Why benchmarks exist¶
Paramora sits in the HTTP request path. It should be fast enough that database I/O, JSON serialization, and application logic dominate request latency. At the same time, the parser and emitters should stay measurable so regressions are caught early.
Use benchmarks when you change:
- query parsing
- type coercion
- strict/loose validation
- MongoDB emission
- SQL emission
- error handling on invalid requests
- compiled contract metadata
Run one scenario¶
Useful scenarios:
strict-mongo: strict contract parse plus Mongo emission.strict-sql: strict contract parse plus SQLite-style SQL emission.loose-mongo: loose-mode parse plus Mongo emission.invalid-strict: invalid strict request that produces structured errors.emit-mongo: Mongo emission from a prebuilt AST.emit-sql: SQL emission from a prebuilt AST.
Run the full suite¶
For repeatable comparisons, write JSON results:
uv run python benchmarks/bench_all.py --json benchmark-results/before.json
# make your change
uv run python benchmarks/bench_all.py --json benchmark-results/after.json
uv run python benchmarks/compare_results.py benchmark-results/before.json benchmark-results/after.json
The comparison output shows microseconds per operation and percentage change per scenario.

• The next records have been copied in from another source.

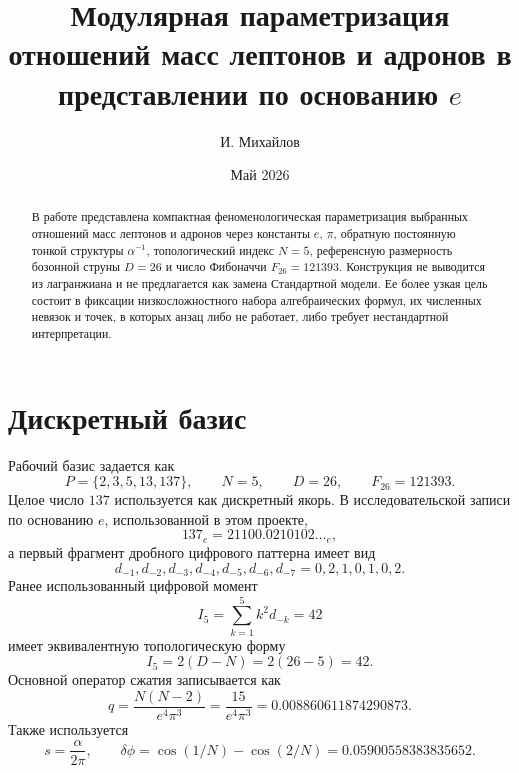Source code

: \documentclass[11pt]{article}
\title{Модулярная параметризация отношений масс лептонов и адронов в представлении по основанию $e$}
\author{И. Михайлов}
\date{Май 2026}
\begin{document}
\maketitle

\begin{abstract}
В работе представлена компактная феноменологическая параметризация выбранных
отношений масс лептонов и адронов через константы $e$, $\pi$, обратную
постоянную тонкой структуры $\alpha^{-1}$, топологический индекс $N=5$,
референсную размерность бозонной струны $D=26$ и число Фибоначчи
$F_{26}=121393$. Конструкция не выводится из лагранжиана и не предлагается как
замена Стандартной модели. Ее более узкая цель состоит в фиксации
низкосложностного набора алгебраических формул, их численных невязок и точек,
в которых анзац либо не работает, либо требует нестандартной интерпретации.
\end{abstract}

\section{Дискретный базис}

Рабочий базис задается как
\begin{equation}
    P=\{2,3,5,13,137\}, \qquad N=5,\qquad D=26,\qquad F_{26}=121393.
\end{equation}
Целое число $137$ используется как дискретный якорь. В исследовательской
записи по основанию $e$, использованной в этом проекте,
\begin{equation}
    137_e = 21100.0210102\ldots_e ,
\end{equation}
а первый фрагмент дробного цифрового паттерна имеет вид
\begin{equation}
    d_{-1},d_{-2},d_{-3},d_{-4},d_{-5},d_{-6},d_{-7}
    =
    0,2,1,0,1,0,2.
\end{equation}
Ранее использованный цифровой момент
\begin{equation}
    I_5=\sum_{k=1}^{5}k^2d_{-k}=42
\end{equation}
имеет эквивалентную топологическую форму
\begin{equation}
    I_5=2(D-N)=2(26-5)=42.
\end{equation}
Основной оператор сжатия записывается как
\begin{equation}
    q = \frac{N(N-2)}{e^4\pi^3}
      = \frac{15}{e^4\pi^3}
      =0.008860611874290873.
\end{equation}
Также используется
\begin{equation}
    s=\frac{\alpha}{2\pi}, \qquad
    \delta\phi=\cos(1/N)-\cos(2/N)=0.05900558383835652.
\end{equation}
\end{document}

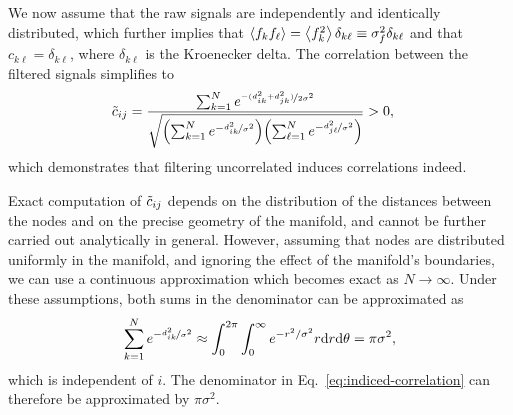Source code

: \documentclass{article}
\begin{document}
We now assume that the raw signals are independently and identically distributed, which further implies that $\expval{f_kf_\ell} = \expval{f_k^2}\delta_{k\ell} \equiv \sigma_{f}^2\delta_{k\ell}$ and that $c_{k\ell} = \delta_{k\ell}$, where $\delta_{k\ell}$ is the Kroenecker delta.
The correlation between the filtered signals simplifies to
\begin{align}
    \Tilde{c}_{ij} &= \frac{\sum_{k = 1}^N e^{\nicefrac{-(d_{ik}^2+d_{jk}^2)}{2\sigma^2}}}{\sqrt{\qty(\sum_{k=1}^N e^{-\nicefrac{d_{ik}^2}{\sigma^2}})\qty(\sum_{\ell=1}^N e^{-\nicefrac{d_{j\ell}^2}{\sigma^2}})}} > 0 ,
    \label{eq:indiced-correlation}
\end{align}
which demonstrates that filtering uncorrelated induces correlations indeed.

Exact computation of $\Tilde{c}_{ij}$ depends on the distribution of the distances between the nodes and on the precise geometry of the manifold, and cannot be further carried out analytically in general.
However, assuming that nodes are distributed uniformly in the manifold, and ignoring the effect of the manifold's boundaries, we can use a continuous approximation which becomes exact as $N\to \infty$.
Under these assumptions, both sums in the denominator can be approximated as
\begin{align*}
    \sum_{k=1}^N e^{-\nicefrac{d_{ik}^2}{\sigma^2}}
      \approx \int_0^{2\pi}\int_0^\infty e^{-r^2/\sigma^2}r\dd r\dd\theta
      = \pi \sigma^2 ,
\end{align*}
which is independent of $i$.
The denominator in Eq.~\eqref{eq:indiced-correlation} can therefore be approximated by $\pi\sigma^2$. 
\end{document}
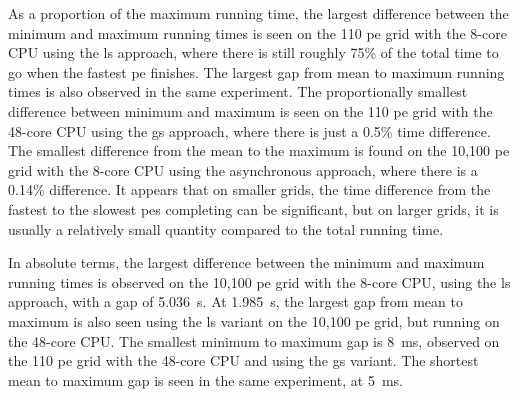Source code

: As a proportion of the maximum running time, the largest difference between the minimum and maximum running times is seen on the 110 \gls{pe} grid with the 8-core CPU using the \gls{ls} approach, where there is still roughly 75\% of the total time to go when the fastest \gls{pe} finishes.  The largest gap from mean to maximum running times is also observed in the same experiment.  The proportionally smallest difference between minimum and maximum is seen on the 110 \gls{pe} grid with the 48-core CPU using the \gls{gs} approach, where there is just a 0.5\% time difference.  The smallest difference from the mean to the maximum is found on the 10,100 \gls{pe} grid with the 8-core CPU using the asynchronous approach, where there is a 0.14\% difference.  It appears that on smaller grids, the time difference from the fastest to the slowest \glspl{pe} completing can be significant, but on larger grids, it is usually a relatively small quantity compared to the total running time.

In absolute terms, the largest difference between the minimum and maximum running times is observed on the 10,100 \gls{pe} grid with the 8-core CPU, using the \gls{ls} approach, with a gap of \qty{5.036}{\second}.  At \qty{1.985}{\second}, the largest gap from mean to maximum is also seen using the \gls{ls} variant on the 10,100 \gls{pe} grid, but running on the 48-core CPU.  The smallest minimum to maximum gap is \qty{8}{\milli\second}, observed on the 110 \gls{pe} grid with the 48-core CPU and using the \gls{gs} variant.  The shortest mean to maximum gap is seen in the same experiment, at \qty{5}{\milli\second}.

Use cProfile for hotspots¶
Timing tells you that something changed. cProfile tells you where time is going.
Common sort modes:
uv run python benchmarks/profile_parse.py --sort cumtime
uv run python benchmarks/profile_parse.py --sort tottime
uv run python benchmarks/profile_parse.py --sort calls
How to interpret benchmark results¶
The timing script reports:
- best seconds
- mean seconds
- median seconds
- standard deviation
- best microseconds per operation
- best operations per second
The best run is useful for comparing the lower-noise path. The mean, median, and standard deviation help you detect noisy measurements. Run benchmarks on the same machine, with the same Python version, when comparing two commits.
Performance policy¶
Performance work should follow this order:
- Add or update a benchmark scenario if the behavior is not measured.
- Run the benchmark before the change.
- Make the change.
- Run the benchmark after the change.
- Use cProfile if the result is unexpectedly slower.
- Document meaningful wins or tradeoffs in the pull request.
Do not make code harder to maintain for tiny speedups unless the hotspot is important and measured.
Future Rust hotspots¶
Rust may become useful later for stable, hot internals such as parsing or value
coercion. Before that happens, the Python API, AST, error model, and benchmark
suite should be stable. Any Rust-backed module should keep typed Python-facing
interfaces, including .pyi files where appropriate.